Entah info dari mana ia dapat. Kami yang mengantre, hanya bergegas mengaminkan. Seolah info samar itu doa.
Sejak Galodo Sumatra 26 November, gas elpiji raib di Banda Aceh dan sekitarnya. Para emak mulai menjerit. Cagak besi kaki tiga yang biasa untuk penopang kuali kala kenduri, ramai dicari orang di pasar.
Tiba-tiba kayu bakar kembali menjadi incaran. Aroma asap yang khas, merasuk kembali dalam makanan dan air minum. Seperti hantu dari masa silam.
Mengantre untuk mendapat gas, jadi pekerjaan tambahan para ibu.
“Kami bolak balik mengantre. Dua hari memang tak ada lagi kerja kami, hanya mengantre itulah,” Sari, warga Gp Blang Oi, Meuraxa, menuturkan pengalamannya.
Dua hari mengantre. Itu perlu stamina seorang atlet. Apa betul dia bertahan terus di depan gudang?
“Ada warga sana yang inisiatif, menawarkan menjaga tabung, supaya kami bisa pulang. Biaya titipnya 5 ribu per tabung.”
Ketiadaan elpiji bukan hanya menggelisahkan para emak, tapi juga berdampak dahsyat pada UMKM.
Indah, penduduk Gampong Punge, pengusaha katering, menuturkan bahwa pelanggannya terpaksa dia kurangi hingga tinggal empat saja.
“Keuangan nggak berputar, Kak. Terpaksa kami hentikan pelanggan yang rumahnya jauh. Tak ada gas untuk masak, tak ada bensin untuk mengantar rantang,” katanya.
Padahal, sejak suaminya mengalami kecelakaan beberapa bulan lalu, biaya hidup mereka seluruhnya tergantung dari hasil usaha rantangan.

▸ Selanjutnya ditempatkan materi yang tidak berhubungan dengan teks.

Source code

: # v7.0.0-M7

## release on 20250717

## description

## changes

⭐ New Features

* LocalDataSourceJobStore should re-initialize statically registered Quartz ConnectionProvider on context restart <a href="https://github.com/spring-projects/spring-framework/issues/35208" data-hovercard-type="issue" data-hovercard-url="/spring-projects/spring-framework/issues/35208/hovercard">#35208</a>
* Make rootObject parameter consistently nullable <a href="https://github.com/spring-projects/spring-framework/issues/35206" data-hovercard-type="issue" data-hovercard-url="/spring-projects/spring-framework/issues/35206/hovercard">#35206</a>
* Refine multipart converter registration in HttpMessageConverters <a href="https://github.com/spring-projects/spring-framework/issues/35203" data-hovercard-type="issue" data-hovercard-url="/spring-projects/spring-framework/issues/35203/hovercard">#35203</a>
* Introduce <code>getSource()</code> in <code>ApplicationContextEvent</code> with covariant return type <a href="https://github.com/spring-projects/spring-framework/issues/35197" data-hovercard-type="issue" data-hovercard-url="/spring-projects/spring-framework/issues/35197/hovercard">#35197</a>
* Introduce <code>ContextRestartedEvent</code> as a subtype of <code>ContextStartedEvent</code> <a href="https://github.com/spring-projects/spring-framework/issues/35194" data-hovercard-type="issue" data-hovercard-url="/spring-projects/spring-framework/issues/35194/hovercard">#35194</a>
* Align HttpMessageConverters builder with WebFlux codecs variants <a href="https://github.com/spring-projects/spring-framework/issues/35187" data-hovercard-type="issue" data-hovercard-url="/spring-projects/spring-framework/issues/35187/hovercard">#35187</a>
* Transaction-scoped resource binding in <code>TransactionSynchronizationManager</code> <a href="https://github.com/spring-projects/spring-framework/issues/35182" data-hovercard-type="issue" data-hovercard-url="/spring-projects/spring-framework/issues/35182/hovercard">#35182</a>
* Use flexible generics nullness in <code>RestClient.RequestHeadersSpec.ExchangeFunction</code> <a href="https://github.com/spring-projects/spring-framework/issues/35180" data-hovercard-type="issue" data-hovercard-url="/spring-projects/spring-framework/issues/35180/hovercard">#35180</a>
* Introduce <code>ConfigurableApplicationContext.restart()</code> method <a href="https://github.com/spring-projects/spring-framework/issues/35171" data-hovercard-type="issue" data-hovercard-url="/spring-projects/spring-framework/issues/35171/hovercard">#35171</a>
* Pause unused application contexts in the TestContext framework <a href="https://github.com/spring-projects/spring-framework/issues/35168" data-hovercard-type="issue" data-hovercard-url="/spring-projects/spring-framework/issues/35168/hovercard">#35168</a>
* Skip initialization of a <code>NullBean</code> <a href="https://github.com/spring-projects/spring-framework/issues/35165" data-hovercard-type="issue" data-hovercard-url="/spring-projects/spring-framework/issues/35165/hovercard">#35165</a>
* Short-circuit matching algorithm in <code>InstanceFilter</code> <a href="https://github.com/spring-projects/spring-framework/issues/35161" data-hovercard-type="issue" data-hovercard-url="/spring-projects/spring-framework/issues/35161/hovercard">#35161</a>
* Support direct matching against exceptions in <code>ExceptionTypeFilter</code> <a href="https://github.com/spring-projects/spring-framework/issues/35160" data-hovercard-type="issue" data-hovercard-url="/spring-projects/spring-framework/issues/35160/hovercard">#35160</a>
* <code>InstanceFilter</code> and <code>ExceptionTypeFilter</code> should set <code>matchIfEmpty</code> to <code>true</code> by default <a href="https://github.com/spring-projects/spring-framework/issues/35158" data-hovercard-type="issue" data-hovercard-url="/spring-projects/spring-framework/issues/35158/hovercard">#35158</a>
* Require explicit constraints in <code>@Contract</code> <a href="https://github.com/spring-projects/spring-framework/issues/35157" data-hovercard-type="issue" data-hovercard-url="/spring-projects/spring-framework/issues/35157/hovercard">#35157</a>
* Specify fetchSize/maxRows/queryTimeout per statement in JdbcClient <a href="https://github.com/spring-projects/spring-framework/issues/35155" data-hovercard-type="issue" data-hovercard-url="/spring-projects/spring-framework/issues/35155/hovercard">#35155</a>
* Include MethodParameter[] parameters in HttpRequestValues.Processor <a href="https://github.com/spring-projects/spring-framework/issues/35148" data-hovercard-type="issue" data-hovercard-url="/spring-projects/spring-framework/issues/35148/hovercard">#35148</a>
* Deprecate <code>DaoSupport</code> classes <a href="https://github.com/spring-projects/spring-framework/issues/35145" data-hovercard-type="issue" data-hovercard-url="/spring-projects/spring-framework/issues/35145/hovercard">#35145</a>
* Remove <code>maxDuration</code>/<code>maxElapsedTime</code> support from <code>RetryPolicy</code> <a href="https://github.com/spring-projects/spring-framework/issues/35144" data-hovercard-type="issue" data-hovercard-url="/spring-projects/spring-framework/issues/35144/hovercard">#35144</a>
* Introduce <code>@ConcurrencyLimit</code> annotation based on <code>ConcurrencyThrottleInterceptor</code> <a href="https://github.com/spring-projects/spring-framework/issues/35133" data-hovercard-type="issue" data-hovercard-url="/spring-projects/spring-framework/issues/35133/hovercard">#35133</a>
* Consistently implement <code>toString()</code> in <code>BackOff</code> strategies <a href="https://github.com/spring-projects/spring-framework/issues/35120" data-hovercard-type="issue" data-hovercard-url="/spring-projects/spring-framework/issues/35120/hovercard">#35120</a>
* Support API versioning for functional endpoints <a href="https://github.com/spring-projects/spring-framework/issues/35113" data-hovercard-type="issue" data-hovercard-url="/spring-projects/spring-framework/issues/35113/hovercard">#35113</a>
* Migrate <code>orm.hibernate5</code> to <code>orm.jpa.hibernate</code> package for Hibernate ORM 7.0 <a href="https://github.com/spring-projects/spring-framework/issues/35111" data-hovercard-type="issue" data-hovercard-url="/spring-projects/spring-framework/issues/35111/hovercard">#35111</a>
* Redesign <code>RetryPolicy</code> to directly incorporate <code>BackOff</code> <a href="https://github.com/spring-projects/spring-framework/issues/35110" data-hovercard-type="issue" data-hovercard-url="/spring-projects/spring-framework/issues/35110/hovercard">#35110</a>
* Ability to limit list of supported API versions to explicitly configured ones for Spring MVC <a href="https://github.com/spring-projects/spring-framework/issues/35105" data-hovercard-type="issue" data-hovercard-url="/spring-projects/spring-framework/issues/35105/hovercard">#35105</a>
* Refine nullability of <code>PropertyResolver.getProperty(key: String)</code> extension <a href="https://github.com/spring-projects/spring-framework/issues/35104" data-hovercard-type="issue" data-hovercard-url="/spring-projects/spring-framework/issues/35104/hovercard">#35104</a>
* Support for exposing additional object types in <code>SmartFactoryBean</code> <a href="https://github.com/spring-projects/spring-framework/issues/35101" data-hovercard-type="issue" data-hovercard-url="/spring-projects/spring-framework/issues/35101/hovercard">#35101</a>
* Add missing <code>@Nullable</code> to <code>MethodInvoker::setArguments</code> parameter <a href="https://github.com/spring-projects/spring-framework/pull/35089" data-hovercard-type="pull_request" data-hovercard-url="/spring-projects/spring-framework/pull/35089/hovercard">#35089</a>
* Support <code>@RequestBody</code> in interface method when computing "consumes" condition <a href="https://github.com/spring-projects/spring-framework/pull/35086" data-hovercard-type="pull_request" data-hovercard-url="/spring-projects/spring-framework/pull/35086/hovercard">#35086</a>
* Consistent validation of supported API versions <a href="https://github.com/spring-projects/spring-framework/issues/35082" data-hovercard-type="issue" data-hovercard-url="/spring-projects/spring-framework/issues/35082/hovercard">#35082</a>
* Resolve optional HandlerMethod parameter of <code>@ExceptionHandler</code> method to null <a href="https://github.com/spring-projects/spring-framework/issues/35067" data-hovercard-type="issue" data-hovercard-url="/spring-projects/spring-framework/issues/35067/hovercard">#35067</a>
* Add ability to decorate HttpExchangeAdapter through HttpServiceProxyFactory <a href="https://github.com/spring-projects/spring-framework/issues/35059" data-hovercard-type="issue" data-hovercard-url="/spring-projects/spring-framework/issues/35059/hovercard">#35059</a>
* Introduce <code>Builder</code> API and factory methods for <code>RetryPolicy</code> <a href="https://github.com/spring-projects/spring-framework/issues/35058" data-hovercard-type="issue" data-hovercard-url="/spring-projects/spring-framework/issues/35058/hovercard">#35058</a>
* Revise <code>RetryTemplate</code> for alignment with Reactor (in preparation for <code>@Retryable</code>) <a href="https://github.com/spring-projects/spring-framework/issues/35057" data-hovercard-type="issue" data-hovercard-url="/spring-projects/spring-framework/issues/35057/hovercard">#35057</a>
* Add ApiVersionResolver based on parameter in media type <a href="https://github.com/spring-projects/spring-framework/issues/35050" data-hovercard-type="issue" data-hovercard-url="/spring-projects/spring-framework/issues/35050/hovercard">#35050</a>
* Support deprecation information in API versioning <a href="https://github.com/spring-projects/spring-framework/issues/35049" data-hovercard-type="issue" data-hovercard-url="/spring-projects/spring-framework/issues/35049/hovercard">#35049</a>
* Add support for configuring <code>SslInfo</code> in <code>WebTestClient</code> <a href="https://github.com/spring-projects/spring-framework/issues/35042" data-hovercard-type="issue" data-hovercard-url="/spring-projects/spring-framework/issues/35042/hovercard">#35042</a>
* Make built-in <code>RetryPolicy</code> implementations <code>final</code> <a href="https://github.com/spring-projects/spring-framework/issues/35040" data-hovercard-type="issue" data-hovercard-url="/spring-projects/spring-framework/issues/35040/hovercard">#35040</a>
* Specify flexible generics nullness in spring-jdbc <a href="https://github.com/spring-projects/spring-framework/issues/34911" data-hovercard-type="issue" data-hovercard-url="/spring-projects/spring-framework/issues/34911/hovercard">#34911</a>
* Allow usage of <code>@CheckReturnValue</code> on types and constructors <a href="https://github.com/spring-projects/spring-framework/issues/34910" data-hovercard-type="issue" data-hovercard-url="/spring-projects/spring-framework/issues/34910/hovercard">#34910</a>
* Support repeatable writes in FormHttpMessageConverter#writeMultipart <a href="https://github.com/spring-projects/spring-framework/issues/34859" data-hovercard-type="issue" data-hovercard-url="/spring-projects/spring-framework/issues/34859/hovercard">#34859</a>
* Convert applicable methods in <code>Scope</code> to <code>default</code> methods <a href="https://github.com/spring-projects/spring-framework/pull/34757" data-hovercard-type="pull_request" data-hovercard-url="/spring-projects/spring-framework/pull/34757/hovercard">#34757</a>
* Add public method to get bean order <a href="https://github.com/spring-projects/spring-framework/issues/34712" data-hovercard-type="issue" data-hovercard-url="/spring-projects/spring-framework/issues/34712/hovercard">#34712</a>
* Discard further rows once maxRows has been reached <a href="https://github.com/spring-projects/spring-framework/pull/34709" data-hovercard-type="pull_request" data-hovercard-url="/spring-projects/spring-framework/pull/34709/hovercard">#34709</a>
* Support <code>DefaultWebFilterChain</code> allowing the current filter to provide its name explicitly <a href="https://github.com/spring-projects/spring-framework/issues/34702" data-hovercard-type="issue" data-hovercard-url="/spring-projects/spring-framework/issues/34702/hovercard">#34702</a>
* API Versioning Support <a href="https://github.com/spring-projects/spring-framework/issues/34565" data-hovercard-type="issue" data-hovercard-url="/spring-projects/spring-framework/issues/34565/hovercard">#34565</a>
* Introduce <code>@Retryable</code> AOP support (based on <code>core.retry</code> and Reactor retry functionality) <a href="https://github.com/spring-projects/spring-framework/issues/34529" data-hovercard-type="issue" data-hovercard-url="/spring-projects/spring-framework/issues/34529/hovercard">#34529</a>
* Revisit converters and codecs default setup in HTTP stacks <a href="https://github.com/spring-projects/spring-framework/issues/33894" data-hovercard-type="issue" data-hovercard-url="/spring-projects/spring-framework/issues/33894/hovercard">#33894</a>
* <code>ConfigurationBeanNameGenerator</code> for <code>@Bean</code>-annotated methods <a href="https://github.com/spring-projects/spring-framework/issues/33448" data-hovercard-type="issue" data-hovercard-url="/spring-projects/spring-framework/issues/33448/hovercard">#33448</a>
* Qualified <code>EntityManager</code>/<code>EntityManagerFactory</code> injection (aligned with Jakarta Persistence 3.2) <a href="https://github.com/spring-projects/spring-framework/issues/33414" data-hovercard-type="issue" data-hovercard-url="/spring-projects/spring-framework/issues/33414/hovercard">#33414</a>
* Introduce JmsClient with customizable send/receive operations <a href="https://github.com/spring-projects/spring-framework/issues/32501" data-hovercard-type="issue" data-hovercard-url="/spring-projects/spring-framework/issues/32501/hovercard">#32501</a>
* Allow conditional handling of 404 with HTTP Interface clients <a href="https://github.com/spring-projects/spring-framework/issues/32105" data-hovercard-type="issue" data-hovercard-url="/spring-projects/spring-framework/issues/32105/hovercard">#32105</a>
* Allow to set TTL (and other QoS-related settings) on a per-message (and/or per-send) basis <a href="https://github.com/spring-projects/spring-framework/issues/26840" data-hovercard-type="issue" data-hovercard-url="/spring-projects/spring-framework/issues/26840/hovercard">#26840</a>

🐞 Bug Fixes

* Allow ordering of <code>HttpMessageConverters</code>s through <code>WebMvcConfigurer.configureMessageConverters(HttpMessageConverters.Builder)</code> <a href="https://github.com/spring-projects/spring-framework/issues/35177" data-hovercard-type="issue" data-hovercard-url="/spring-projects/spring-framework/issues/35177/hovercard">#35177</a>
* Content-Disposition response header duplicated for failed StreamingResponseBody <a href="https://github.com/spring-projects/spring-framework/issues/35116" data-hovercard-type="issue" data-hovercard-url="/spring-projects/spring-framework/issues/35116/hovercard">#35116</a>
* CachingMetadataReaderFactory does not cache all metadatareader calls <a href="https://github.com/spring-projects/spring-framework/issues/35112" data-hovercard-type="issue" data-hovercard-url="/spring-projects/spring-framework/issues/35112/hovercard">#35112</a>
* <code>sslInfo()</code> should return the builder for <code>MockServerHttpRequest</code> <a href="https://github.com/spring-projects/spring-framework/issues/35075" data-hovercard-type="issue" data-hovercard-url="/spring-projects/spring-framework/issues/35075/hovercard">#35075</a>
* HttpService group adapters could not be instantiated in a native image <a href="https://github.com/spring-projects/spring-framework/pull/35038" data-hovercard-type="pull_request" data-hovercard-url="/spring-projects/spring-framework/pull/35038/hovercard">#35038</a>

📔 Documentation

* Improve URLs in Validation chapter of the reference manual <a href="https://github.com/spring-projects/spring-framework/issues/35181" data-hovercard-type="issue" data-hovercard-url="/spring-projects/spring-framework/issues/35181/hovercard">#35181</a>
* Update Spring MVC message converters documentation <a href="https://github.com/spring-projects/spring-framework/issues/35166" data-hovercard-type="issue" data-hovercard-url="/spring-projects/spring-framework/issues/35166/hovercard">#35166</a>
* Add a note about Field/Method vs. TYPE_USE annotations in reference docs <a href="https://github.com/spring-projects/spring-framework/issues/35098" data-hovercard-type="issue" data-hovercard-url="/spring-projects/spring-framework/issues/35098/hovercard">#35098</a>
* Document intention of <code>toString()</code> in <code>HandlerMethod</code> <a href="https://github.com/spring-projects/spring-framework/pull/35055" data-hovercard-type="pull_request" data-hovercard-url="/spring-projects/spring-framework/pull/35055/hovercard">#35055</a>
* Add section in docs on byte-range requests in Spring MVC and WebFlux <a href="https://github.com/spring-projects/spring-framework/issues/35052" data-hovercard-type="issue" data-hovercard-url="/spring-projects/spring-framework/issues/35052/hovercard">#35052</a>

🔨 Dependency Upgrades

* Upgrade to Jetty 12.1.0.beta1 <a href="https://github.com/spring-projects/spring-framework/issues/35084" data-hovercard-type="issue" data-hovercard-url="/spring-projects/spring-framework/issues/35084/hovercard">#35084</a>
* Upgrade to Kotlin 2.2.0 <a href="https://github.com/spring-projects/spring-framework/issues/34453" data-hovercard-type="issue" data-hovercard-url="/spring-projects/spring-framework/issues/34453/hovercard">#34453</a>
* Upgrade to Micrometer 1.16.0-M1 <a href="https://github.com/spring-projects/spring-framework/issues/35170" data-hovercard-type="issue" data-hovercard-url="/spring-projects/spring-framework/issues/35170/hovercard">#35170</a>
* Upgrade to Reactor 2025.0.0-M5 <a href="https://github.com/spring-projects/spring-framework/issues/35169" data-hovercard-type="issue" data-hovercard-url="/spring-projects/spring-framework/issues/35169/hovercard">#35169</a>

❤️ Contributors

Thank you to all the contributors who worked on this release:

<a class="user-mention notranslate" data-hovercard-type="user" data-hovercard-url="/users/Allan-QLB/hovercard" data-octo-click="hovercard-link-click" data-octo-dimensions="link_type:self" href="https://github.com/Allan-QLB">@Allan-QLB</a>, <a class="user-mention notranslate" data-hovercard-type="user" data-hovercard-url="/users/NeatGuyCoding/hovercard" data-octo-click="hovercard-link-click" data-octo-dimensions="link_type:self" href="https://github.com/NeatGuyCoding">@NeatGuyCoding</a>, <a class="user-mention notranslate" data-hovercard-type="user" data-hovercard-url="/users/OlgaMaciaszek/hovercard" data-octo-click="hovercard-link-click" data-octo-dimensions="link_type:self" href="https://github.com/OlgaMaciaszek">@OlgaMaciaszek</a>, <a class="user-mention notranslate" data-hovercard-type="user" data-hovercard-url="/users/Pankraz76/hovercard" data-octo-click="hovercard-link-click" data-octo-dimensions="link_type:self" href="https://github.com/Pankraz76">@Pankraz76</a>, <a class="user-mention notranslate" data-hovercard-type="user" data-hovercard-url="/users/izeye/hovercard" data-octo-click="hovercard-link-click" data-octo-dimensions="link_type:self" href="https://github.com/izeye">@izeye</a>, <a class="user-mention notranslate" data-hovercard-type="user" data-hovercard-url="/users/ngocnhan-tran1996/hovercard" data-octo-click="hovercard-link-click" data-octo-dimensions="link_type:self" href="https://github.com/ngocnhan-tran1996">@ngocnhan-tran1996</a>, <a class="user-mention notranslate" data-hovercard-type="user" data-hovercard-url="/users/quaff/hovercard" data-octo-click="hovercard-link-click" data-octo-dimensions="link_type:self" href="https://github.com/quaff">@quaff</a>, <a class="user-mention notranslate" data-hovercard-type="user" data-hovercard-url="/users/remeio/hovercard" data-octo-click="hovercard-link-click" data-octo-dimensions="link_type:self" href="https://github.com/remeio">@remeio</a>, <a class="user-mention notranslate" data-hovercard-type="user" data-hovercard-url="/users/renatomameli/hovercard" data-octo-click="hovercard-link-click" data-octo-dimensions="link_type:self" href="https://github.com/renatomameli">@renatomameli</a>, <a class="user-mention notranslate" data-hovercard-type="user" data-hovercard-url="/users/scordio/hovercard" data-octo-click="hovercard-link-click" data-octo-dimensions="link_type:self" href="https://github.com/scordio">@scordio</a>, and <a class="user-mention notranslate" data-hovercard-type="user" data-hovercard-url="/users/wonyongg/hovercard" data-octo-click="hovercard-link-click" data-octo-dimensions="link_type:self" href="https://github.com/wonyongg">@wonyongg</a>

“Apalagi, saya baru punya bayi. Biaya hidup nambah. Tak tahu lagi mau bilang apa,” meski ketara sedih, suara Indah tegar.
Indah penyintas tsunami 2004. Kakinya sempat terancam diamputasi gegara luka sobek terkena seng, saat bergelut dalam air hitam tsunami.
Beruntung, dokter di USS Lincoln berhasil menyelamatkan kakinya.
Pukul 07.30 WIB di sebuah kedai kopi di kawasan Gampong Geuceu, Kecamatan Banda Raya, etalase kuenya tampak berbeda. Biasanya, tiga etalase kaca setinggi 1,5 m itu dipenuhi berbagai jenis kue yang mengundang selera.
Ada juga bu prang, nasi kuning, mie, bahkan dimsum, pizza mini dan susu kedelai. Banyak ibu membeli bekal sekolah anak-anaknya di sini, tertarik ragam pilihannya yang luar biasa.
Setelah galodo, ada yang berubah: ragam kue berkurang. Tidak terlihat bolu, pulot– kue-kue yang perlu waktu lama untuk mengolahnya. Tinggal camilan yang digoreng, atau potongan segitiga roti tawar yang diberi selai.
“Banyak yang libur, Kak. Itu kue yang masuk, semua yang serba praktis. Hemat gas,” kata pemilik kedai, akrab dipanggil Ogek.
Bahkan, menu MBG di sekolah-sekolah pun berubah. Nasi dan lauk pauk menghilang. Anak-anak dibagi paket plastik berisi biskuit, wafer, susu kotak, dan sebiji buah. Biasanya salak atau rambutan.
“Nggak kenyang, nggak enak. Tapi ya, sudahlah. Kan, teman–teman di Tamiang–lebih susah,” kata Aiman, siswa kelas VII SMP 17.
Sementara SMPN 19 Percontohan, yang memiliki asrama, terpaksa memulangkan semua siswa/i asrama. Sebab pengelola katering yang selama ini melayani asrama, sudah lempar handuk.
“Teringat waktu tsunami dulu. Tapi dulu nggak sesusah inilah kita, Kak. Bantuan cepat masuk, tenaga kesehatan ada. Sekarang ini lebih berat, karena banyak orang lapar, rasa kemanusiaan juga hilang,” kata Indah.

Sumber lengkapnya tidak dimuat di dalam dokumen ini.